* _TRY IT_
Your answer should be the entries, repeated exactly.
MATERIAL PROVIDED Block Start
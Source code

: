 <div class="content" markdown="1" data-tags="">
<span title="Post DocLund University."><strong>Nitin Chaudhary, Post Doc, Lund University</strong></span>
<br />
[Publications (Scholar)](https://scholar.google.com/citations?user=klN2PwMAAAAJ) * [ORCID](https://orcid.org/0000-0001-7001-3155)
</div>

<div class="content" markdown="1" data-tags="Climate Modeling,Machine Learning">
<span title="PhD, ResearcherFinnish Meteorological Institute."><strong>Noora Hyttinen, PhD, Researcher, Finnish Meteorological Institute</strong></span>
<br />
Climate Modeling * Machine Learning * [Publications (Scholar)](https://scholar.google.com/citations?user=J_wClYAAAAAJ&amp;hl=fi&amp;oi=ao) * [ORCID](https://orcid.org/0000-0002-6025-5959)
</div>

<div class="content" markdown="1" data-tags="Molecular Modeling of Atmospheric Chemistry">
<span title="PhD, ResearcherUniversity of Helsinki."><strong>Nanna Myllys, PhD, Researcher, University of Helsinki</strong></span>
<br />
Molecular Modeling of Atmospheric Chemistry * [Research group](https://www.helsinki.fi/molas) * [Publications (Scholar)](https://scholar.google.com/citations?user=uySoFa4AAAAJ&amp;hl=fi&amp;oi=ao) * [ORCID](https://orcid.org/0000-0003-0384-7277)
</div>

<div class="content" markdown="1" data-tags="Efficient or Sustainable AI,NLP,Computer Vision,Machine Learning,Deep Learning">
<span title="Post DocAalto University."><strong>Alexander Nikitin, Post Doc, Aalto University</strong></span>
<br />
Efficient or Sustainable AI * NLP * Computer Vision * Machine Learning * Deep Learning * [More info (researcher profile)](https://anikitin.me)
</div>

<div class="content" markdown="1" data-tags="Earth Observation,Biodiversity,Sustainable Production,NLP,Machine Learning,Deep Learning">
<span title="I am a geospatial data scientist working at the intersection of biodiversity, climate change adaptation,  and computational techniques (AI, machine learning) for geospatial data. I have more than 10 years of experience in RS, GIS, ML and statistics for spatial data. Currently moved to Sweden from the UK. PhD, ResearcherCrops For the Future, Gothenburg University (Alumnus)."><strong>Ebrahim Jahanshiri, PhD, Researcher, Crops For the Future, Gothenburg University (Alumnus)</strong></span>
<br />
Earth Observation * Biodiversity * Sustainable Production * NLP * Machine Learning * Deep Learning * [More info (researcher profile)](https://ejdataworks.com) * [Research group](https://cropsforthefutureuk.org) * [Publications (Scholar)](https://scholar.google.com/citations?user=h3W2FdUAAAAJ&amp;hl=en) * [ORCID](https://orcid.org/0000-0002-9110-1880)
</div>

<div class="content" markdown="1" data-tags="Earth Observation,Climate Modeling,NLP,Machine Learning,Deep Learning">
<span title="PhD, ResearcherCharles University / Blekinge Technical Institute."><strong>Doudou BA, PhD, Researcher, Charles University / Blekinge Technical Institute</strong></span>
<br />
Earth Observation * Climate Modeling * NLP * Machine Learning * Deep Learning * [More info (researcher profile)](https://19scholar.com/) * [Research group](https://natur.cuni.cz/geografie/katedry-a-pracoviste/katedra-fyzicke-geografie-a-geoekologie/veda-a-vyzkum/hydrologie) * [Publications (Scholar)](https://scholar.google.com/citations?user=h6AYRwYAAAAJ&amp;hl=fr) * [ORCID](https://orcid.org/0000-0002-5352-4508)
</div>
MATERIAL PROVIDED Block End
* _EXERCISE OUTPUT_
Source code

: <div class="content" markdown="1" data-tags="">
<span title="Post DocLund University."><strong>Nitin Chaudhary, Post Doc, Lund University</strong></span>
<br />
[Publications (Scholar)](https://scholar.google.com/citations?user=klN2PwMAAAAJ) * [ORCID](https://orcid.org/0000-0001-7001-3155)
</div>

<div class="content" markdown="1" data-tags="Climate Modeling,Machine Learning">
<span title="PhD, ResearcherFinnish Meteorological Institute."><strong>Noora Hyttinen, PhD, Researcher, Finnish Meteorological Institute</strong></span>
<br />
Climate Modeling * Machine Learning * [Publications (Scholar)](https://scholar.google.com/citations?user=J_wClYAAAAAJ&amp;hl=fi&amp;oi=ao) * [ORCID](https://orcid.org/0000-0002-6025-5959)
</div>

<div class="content" markdown="1" data-tags="Molecular Modeling of Atmospheric Chemistry">
<span title="PhD, ResearcherUniversity of Helsinki."><strong>Nanna Myllys, PhD, Researcher, University of Helsinki</strong></span>
<br />
Molecular Modeling of Atmospheric Chemistry * [Research group](https://www.helsinki.fi/molas) * [Publications (Scholar)](https://scholar.google.com/citations?user=uySoFa4AAAAJ&amp;hl=fi&amp;oi=ao) * [ORCID](https://orcid.org/0000-0003-0384-7277)
</div>

<div class="content" markdown="1" data-tags="Efficient or Sustainable AI,NLP,Computer Vision,Machine Learning,Deep Learning">
<span title="Post DocAalto University."><strong>Alexander Nikitin, Post Doc, Aalto University</strong></span>
<br />
Efficient or Sustainable AI * NLP * Computer Vision * Machine Learning * Deep Learning * [More info (researcher profile)](https://anikitin.me)
</div>

<div class="content" markdown="1" data-tags="Earth Observation,Biodiversity,Sustainable Production,NLP,Machine Learning,Deep Learning">
<span title="I am a geospatial data scientist working at the intersection of biodiversity, climate change adaptation,  and computational techniques (AI, machine learning) for geospatial data. I have more than 10 years of experience in RS, GIS, ML and statistics for spatial data. Currently moved to Sweden from the UK. PhD, ResearcherCrops For the Future, Gothenburg University (Alumnus)."><strong>Ebrahim Jahanshiri, PhD, Researcher, Crops For the Future, Gothenburg University (Alumnus)</strong></span>
<br />
Earth Observation * Biodiversity * Sustainable Production * NLP * Machine Learning * Deep Learning * [More info (researcher profile)](https://ejdataworks.com) * [Research group](https://cropsforthefutureuk.org) * [Publications (Scholar)](https://scholar.google.com/citations?user=h3W2FdUAAAAJ&amp;hl=en) * [ORCID](https://orcid.org/0000-0002-9110-1880)
</div>

<div class="content" markdown="1" data-tags="Earth Observation,Climate Modeling,NLP,Machine Learning,Deep Learning">
<span title="PhD, ResearcherCharles University / Blekinge Technical Institute."><strong>Doudou BA, PhD, Researcher, Charles University / Blekinge Technical Institute</strong></span>
<br />
Earth Observation * Climate Modeling * NLP * Machine Learning * Deep Learning * [More info (researcher profile)](https://19scholar.com/) * [Research group](https://natur.cuni.cz/geografie/katedry-a-pracoviste/katedra-fyzicke-geografie-a-geoekologie/veda-a-vyzkum/hydrologie) * [Publications (Scholar)](https://scholar.google.com/citations?user=h6AYRwYAAAAJ&amp;hl=fr) * [ORCID](https://orcid.org/0000-0002-5352-4508)
</div>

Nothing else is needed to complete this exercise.